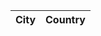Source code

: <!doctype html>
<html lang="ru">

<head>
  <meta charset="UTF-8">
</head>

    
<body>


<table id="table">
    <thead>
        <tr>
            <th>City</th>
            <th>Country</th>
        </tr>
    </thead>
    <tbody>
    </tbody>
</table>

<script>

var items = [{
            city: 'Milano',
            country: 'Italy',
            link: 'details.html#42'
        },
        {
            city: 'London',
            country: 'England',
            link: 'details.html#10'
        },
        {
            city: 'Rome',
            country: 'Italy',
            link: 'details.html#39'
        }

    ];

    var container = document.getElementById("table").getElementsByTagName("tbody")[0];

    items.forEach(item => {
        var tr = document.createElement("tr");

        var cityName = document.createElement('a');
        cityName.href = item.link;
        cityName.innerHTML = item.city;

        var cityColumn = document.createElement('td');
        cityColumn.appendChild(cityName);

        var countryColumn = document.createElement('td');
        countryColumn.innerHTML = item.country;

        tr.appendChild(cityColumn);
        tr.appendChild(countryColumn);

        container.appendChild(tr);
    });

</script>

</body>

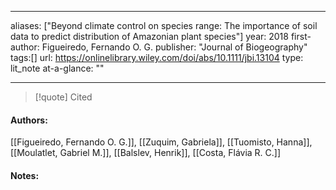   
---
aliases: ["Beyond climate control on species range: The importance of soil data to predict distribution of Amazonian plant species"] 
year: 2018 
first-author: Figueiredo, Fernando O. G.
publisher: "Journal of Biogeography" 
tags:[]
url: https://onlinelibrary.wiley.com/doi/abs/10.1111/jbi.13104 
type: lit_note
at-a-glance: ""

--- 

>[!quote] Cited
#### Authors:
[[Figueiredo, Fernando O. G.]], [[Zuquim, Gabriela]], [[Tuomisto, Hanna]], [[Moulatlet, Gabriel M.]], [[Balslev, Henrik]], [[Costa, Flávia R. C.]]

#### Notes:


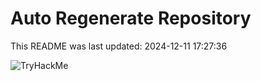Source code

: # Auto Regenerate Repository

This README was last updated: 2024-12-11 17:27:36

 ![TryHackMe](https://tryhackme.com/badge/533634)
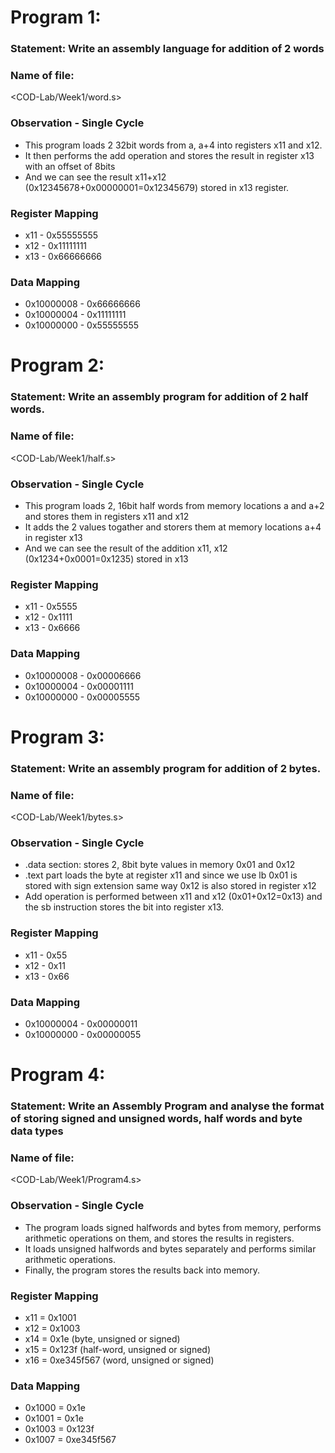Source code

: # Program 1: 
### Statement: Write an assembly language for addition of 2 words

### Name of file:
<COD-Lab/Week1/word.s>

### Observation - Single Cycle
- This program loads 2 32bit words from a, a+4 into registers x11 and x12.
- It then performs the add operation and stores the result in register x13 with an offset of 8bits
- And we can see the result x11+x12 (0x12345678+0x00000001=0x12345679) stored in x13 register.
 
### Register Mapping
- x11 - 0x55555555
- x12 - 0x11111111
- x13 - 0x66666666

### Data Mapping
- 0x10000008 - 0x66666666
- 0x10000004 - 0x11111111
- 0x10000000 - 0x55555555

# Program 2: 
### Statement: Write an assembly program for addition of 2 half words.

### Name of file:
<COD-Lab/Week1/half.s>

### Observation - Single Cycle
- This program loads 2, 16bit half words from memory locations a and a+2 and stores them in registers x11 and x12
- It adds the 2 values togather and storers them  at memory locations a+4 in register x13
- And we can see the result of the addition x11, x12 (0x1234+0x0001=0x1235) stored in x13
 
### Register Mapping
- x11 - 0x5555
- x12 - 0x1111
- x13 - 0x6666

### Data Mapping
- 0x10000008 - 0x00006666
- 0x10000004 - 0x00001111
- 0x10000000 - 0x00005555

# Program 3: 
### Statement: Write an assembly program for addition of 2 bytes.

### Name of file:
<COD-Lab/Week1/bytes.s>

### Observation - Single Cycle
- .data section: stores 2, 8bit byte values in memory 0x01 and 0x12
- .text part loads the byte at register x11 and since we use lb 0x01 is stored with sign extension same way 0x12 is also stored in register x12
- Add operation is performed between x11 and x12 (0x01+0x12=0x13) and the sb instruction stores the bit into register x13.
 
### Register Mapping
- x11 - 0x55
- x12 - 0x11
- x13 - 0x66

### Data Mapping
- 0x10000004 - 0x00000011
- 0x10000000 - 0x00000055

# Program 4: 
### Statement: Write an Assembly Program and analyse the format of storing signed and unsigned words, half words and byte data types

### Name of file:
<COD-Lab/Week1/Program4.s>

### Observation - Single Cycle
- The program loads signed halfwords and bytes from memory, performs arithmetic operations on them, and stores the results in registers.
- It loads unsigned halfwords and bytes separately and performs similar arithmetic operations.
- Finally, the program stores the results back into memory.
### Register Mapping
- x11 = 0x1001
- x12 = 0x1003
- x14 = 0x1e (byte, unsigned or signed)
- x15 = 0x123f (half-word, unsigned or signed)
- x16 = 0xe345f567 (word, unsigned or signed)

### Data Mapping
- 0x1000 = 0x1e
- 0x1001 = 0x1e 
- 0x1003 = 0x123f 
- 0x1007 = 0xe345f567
---
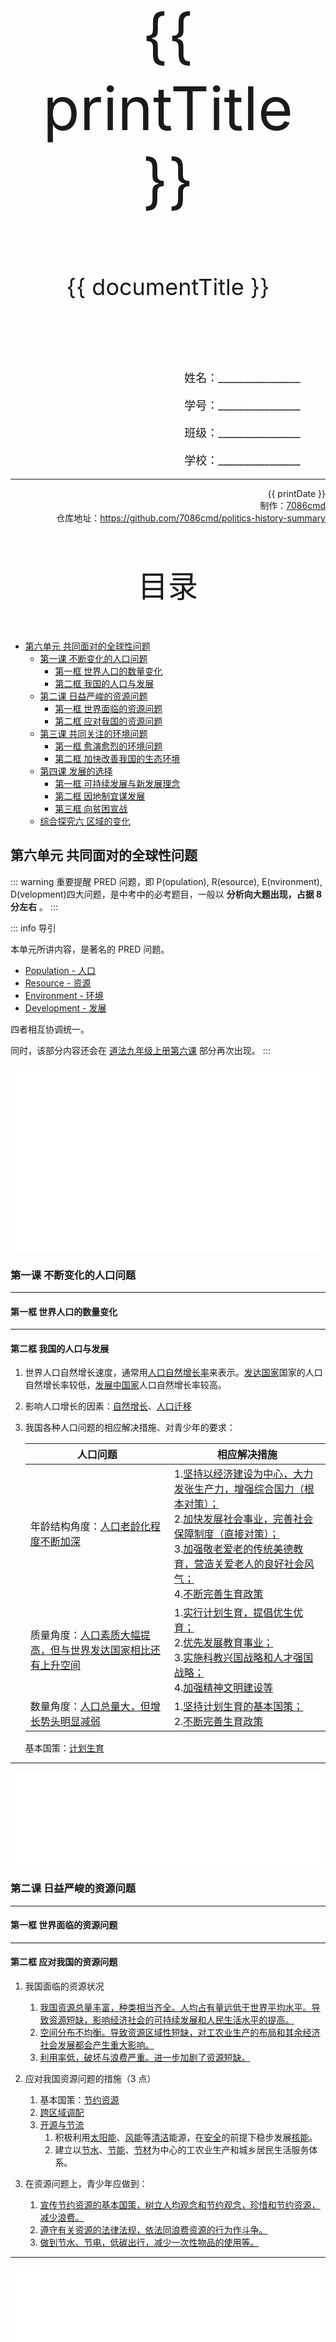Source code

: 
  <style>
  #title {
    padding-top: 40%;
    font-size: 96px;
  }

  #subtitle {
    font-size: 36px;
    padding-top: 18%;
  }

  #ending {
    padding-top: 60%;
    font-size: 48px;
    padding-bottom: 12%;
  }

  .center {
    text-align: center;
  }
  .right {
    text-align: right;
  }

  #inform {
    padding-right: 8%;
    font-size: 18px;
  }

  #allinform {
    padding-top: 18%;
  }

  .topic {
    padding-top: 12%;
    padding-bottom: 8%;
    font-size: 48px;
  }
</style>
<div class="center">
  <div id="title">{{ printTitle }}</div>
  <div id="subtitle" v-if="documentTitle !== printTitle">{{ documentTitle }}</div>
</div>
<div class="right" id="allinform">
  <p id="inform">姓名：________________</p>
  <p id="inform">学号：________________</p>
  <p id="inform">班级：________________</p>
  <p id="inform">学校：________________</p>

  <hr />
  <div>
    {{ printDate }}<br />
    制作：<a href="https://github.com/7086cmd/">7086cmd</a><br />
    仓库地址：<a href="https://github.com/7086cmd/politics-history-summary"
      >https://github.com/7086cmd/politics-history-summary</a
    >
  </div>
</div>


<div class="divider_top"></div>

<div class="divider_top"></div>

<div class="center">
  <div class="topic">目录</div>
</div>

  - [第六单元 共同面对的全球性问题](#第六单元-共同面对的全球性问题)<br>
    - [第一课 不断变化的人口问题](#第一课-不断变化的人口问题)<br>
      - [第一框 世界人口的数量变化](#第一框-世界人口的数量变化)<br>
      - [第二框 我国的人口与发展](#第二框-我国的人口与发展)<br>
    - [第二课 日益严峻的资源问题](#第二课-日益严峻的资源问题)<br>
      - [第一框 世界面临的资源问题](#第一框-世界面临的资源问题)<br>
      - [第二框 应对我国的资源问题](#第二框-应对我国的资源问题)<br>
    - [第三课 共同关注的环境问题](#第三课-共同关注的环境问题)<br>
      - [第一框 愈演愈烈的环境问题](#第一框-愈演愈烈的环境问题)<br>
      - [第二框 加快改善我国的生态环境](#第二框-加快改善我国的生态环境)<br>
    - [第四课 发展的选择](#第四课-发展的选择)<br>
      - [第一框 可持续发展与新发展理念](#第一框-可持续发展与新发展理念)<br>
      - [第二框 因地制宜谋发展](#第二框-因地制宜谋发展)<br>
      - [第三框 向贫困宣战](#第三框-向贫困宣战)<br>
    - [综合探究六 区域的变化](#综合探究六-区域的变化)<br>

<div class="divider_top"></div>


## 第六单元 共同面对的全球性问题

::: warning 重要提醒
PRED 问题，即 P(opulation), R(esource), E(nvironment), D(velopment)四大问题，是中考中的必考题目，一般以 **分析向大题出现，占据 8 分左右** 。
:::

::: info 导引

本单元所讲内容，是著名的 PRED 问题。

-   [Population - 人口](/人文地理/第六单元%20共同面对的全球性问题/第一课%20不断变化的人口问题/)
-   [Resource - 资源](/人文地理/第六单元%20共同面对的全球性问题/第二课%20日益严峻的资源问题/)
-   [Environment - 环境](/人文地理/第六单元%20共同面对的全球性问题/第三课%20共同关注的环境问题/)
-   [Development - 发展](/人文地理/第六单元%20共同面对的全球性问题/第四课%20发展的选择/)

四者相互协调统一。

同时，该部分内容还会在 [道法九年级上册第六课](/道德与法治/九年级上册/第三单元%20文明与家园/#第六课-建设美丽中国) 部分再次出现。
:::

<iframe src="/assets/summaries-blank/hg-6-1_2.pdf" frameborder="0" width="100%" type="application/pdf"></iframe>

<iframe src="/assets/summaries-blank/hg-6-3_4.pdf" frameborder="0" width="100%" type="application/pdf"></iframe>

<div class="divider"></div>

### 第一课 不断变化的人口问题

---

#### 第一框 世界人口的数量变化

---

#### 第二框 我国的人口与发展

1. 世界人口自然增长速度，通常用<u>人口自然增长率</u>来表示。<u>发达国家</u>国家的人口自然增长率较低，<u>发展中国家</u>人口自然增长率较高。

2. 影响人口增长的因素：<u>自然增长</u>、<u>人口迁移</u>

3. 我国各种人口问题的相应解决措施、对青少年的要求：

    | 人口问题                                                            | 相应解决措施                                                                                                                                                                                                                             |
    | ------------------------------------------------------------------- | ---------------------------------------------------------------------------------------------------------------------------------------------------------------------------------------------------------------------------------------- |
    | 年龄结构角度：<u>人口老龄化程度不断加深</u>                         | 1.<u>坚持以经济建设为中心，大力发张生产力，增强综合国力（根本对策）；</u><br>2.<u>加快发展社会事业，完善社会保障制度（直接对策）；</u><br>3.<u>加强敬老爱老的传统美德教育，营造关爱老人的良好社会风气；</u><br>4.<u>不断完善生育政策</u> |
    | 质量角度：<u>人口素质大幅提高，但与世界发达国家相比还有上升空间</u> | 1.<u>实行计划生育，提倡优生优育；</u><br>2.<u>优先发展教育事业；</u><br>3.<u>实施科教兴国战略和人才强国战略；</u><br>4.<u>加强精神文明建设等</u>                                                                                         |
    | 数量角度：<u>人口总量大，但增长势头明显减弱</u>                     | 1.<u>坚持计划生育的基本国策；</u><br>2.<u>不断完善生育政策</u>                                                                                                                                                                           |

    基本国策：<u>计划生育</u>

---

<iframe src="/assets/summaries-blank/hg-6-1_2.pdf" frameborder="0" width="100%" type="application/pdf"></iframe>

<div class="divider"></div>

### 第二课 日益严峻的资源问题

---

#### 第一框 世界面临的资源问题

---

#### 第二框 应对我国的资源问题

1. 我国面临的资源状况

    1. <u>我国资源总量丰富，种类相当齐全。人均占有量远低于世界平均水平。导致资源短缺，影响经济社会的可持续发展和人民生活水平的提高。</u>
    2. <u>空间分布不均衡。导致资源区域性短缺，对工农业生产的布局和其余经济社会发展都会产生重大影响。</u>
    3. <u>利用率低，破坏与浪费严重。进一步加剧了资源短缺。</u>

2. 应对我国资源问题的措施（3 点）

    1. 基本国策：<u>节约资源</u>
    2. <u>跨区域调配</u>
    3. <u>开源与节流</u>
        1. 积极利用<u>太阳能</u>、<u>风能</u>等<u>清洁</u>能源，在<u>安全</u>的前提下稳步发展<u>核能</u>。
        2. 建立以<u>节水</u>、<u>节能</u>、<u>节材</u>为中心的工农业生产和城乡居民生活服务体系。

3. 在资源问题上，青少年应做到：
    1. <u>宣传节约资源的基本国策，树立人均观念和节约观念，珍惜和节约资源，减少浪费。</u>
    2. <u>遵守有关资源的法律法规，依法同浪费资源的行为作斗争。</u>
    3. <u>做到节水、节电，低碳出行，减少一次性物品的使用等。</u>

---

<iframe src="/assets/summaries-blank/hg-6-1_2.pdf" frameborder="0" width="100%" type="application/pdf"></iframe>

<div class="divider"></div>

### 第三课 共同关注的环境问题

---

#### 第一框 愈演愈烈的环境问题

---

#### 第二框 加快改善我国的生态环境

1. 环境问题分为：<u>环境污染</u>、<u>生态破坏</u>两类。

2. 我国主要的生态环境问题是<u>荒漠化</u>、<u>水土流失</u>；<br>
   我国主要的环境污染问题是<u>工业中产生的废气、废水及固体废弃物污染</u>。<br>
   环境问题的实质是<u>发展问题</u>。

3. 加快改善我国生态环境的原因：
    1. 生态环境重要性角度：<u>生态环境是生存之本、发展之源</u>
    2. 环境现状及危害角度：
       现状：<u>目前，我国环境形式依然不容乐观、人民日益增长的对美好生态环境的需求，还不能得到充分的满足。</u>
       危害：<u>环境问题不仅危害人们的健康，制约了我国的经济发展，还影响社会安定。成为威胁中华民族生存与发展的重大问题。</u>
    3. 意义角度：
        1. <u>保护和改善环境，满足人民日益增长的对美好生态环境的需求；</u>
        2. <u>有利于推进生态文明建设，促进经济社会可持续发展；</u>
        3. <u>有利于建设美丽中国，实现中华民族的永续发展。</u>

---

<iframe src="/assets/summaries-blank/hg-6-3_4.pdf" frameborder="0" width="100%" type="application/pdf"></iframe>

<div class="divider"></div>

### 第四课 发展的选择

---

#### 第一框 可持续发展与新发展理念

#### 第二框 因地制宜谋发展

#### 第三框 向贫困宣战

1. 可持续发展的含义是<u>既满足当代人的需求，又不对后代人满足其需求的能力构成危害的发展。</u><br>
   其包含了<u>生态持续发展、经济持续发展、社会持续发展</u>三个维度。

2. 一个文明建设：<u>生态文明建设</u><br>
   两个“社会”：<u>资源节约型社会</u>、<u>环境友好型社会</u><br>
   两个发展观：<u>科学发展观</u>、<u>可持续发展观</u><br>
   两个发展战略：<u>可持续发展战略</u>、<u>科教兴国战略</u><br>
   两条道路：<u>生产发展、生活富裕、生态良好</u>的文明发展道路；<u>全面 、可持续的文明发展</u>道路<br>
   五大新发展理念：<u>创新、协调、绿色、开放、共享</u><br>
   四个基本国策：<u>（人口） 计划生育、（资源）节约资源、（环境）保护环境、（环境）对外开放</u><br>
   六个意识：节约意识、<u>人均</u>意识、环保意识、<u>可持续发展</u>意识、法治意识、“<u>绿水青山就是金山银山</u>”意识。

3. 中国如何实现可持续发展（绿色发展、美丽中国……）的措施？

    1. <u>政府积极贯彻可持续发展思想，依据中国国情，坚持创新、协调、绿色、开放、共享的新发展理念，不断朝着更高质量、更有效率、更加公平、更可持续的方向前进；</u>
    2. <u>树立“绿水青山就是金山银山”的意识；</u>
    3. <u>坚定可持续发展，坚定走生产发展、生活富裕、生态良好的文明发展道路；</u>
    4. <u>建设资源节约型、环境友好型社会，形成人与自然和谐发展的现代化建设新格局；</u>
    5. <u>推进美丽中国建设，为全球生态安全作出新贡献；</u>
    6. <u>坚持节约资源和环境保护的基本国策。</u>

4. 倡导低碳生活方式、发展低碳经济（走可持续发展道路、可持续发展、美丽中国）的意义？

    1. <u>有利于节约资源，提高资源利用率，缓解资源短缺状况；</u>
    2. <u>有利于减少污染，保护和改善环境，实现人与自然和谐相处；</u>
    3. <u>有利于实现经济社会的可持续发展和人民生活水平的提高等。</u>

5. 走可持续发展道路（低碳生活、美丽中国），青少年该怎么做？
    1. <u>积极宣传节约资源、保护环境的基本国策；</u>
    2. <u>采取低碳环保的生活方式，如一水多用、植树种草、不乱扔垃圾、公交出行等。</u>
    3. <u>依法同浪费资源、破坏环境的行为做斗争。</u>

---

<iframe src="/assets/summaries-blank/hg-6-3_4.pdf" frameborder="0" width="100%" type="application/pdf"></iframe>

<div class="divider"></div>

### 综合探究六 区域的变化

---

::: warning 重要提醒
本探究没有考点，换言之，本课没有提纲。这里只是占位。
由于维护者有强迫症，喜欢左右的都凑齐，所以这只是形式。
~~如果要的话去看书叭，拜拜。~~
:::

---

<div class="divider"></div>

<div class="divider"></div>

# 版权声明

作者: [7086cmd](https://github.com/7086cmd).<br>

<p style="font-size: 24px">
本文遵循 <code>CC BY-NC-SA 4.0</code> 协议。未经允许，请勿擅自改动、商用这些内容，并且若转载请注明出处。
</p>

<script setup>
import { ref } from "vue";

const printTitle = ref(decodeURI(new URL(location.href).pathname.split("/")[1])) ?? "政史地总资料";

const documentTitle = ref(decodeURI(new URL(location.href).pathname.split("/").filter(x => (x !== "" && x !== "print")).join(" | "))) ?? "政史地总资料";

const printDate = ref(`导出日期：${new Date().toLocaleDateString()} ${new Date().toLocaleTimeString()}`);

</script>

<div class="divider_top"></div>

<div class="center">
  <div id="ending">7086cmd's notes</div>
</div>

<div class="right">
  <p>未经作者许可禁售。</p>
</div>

▶ _Exercise goal_: Taking the listing above as the source, transcribe only the lines starting at the line with "我国主要的环境污染问题是<u" and going through the line with "1. 可持续发展的含义是<u", unaltered and with both ends included.

▶ _Solution to the problem_:
   我国主要的环境污染问题是<u>工业中产生的废气、废水及固体废弃物污染</u>。<br>
   环境问题的实质是<u>发展问题</u>。

3. 加快改善我国生态环境的原因：
    1. 生态环境重要性角度：<u>生态环境是生存之本、发展之源</u>
    2. 环境现状及危害角度：
       现状：<u>目前，我国环境形式依然不容乐观、人民日益增长的对美好生态环境的需求，还不能得到充分的满足。</u>
       危害：<u>环境问题不仅危害人们的健康，制约了我国的经济发展，还影响社会安定。成为威胁中华民族生存与发展的重大问题。</u>
    3. 意义角度：
        1. <u>保护和改善环境，满足人民日益增长的对美好生态环境的需求；</u>
        2. <u>有利于推进生态文明建设，促进经济社会可持续发展；</u>
        3. <u>有利于建设美丽中国，实现中华民族的永续发展。</u>

---

<iframe src="/assets/summaries-blank/hg-6-3_4.pdf" frameborder="0" width="100%" type="application/pdf"></iframe>

<div class="divider"></div>

### 第四课 发展的选择

---

#### 第一框 可持续发展与新发展理念

#### 第二框 因地制宜谋发展

#### 第三框 向贫困宣战

1. 可持续发展的含义是<u>既满足当代人的需求，又不对后代人满足其需求的能力构成危害的发展。</u><br>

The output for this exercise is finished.